Skip to content

Latest commit

 

History

History
335 lines (273 loc) · 6.93 KB

File metadata and controls

335 lines (273 loc) · 6.93 KB

Longest Common Subsequence

The longest common subsequence problem is the problem of finding the longest subsequence common to all sequences in a set of sequences.

If string1 and string2 are the two given sequences, then s is the common subsequece of string1 and string2 if s is a subsequence of both string1 and string2, given that s must be strictly increasing sequence of indices of both string1 and string2.

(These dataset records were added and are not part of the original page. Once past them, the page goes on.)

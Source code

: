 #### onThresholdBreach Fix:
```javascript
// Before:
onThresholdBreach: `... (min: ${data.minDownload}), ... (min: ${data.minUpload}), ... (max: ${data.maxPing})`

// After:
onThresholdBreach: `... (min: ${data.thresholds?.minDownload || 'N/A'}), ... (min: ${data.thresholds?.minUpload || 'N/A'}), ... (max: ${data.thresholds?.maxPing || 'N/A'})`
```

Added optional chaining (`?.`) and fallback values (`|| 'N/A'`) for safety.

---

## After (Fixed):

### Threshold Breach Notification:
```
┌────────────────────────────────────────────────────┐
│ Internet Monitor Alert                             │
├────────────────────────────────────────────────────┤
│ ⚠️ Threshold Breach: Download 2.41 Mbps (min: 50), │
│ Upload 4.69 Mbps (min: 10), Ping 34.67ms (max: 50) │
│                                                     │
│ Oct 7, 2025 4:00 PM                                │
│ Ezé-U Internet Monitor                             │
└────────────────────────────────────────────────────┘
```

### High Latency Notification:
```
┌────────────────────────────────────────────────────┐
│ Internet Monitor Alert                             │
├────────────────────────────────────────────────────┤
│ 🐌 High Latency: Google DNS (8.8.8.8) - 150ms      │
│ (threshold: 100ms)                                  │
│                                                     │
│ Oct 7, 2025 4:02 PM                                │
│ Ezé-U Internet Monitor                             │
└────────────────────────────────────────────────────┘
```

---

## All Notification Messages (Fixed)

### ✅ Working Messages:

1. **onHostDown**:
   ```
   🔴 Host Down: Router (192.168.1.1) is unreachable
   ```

string1 = {A, C, D, A, B, C, D}
string2 = {A, D, B, C, A}

Then common subsequences are : {A, D}, {A, C}, {A, B, C}, {A, D, B} ...

Among these subsequences, {A, D, B, C} is the longest common subsequence.

Dynamic Programming can be used to find this Longest common subsequence.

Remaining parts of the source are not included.